Jangan Hanya Ramadan
Ramadan bulan mulia bagi umat muslim. Di negeri mayoritas muslim ini, masyarakat mengharapkan negara mempersiapkan segala yang mendukung tujuan beribadah puasa pada bulan ini, yaitu meraih ketakwaan. Seperti penayangan acara di televisi maupun media lainnya.
Hal ini disambut oleh Komisi Penyiaran Indonesia yang menegaskan selama bulan Ramadan 2021, siaran televisi diperketat. Lembaga penyiaran diminta untuk tidak menampilkan muatan yang mengandung LGBT, hedonistik, mistik, atau sejenisnya. Kemudian mengimbau untuk tidak menampilkan muatan yang bertentangan dengan norma kesusilaan.

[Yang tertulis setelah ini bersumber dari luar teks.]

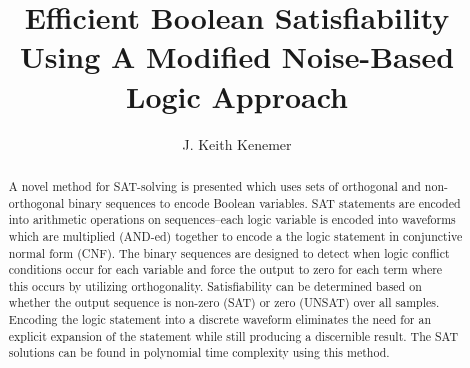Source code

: \documentclass[reqno]{amsart}
\theoremstyle{definition}
\theoremstyle{remark}
\begin{document}

\title{Efficient Boolean Satisfiability Using A Modified Noise-Based Logic Approach }

\author{J. Keith Kenemer}






\begin{abstract}
A novel method for SAT-solving is presented which uses sets of orthogonal and non-orthogonal binary sequences to encode Boolean variables. SAT statements are encoded into arithmetic operations on sequences--each logic variable is encoded into waveforms which are multiplied (AND-ed) together to encode a the logic statement in conjunctive normal form (CNF).  The binary sequences are designed to detect when logic conflict conditions occur for each variable and force the output to zero for each term where this occurs by utilizing orthogonality. Satisfiability can be determined based on whether the output sequence is non-zero (SAT) or zero (UNSAT) over all samples. Encoding the logic statement into a discrete waveform eliminates the need for an explicit expansion of the statement while still producing a discernible result. The SAT solutions can be found in polynomial time complexity using this method.

\end{abstract}

\end{document}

Tak dipungkiri, masyarakat kerap dijejali tontonan tak bermutu. Jumlah tontonan yang baik bagi keluarga sangat sedikit dibandingkan yang buruknya. Belum lagi iklan-iklan yang tidak menjaga adab demi meraup keuntungan semata.
Paham kebebasan berekspresi telah dipelihara dalam sistem kapitalis saat ini. Sistem ini memandang masyarakat dengan kacamata bisnis. Bukan manusia yang harus dijaga akalnya. Sekularisme benar-benar telah menjauhkan masyarakat dari agama. Sehingga tayangan yang memupuk keimanan menjadi seremonial belaka yang telah dimoderasi pula.

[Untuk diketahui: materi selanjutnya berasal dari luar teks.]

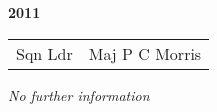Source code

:\begin{center}
  \Huge
  \textbf{2011}
\end{center}

\begin{center}
  \small
  \begin{tabular}{rl}
    Sqn Ldr & Maj P C Morris \\
  \end{tabular}
\end{center}

\begin{center}
  \textit{No further information}
\end{center}

\vspace{50mm}

\pagebreak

Berbagai acara di berbagai media sangat berpengaruh bagi pembentukan kepribadian masyarakat. Sangat dibutuhkan tayangan yang mengedukasi, bukan menjerumuskan pada perilaku tak manusiawi. Sehingga jangan hanya Ramadan aturan itu diberlakukan, melainkan setiap waktu agar pemikiran masyarakat semakin bermutu. Sanksi yang tegas harus diterapkan pada penyebar tayangan yang merusak akal.
Sudah seyogyanya negara memegang kendali aturan media untuk terjaganya agama dan akal masyarakat, serta kemaslahatan umat. Bukan membiarkan tayangan yang merusak karena tingginya permintaan dan keuntungan segelintir pihak. Ketinggian berpikir dan adab masyarakat berpengaruh pada keluhuran peradaban suatu bangsa. Sedangkan peradaban luhur hanya bisa diwujudkan dengan sistem Islam yang diterapkan total negara yang akan menjaga akal manusia.